━━ Input

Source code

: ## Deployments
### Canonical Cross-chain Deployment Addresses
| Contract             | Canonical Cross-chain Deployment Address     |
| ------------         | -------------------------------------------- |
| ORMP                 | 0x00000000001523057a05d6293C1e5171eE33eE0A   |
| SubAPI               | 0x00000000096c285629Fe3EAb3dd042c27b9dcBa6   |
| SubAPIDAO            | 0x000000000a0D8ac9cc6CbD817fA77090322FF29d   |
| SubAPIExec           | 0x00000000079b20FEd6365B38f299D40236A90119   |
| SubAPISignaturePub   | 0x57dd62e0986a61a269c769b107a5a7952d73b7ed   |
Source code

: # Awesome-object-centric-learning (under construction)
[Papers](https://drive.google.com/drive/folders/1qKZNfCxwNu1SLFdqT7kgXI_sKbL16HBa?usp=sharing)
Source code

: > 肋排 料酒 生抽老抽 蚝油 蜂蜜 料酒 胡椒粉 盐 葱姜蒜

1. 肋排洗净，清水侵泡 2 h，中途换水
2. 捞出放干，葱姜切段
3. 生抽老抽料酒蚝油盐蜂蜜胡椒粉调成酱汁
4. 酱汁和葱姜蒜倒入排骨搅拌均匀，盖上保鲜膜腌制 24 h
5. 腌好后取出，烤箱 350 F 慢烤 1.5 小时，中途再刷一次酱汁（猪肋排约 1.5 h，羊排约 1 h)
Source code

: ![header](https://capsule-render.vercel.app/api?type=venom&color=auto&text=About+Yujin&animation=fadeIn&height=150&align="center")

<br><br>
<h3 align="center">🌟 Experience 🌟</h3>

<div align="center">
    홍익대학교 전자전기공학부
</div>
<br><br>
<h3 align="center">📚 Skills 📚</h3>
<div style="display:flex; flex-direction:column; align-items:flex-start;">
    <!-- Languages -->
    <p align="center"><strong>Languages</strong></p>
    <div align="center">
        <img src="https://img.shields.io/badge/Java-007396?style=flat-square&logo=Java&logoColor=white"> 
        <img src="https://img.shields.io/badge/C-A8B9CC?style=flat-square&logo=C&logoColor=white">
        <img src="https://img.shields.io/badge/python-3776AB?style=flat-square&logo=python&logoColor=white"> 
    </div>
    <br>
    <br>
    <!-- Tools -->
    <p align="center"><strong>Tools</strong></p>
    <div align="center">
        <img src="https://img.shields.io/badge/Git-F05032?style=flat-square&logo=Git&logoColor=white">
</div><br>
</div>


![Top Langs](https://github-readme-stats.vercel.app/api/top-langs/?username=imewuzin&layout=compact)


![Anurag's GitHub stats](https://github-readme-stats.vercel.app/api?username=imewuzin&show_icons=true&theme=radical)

━━━━

Whenever a line above holds the word "imewuzin", include it in your count, and report nothing but that count.

→ Output for this exercise: 2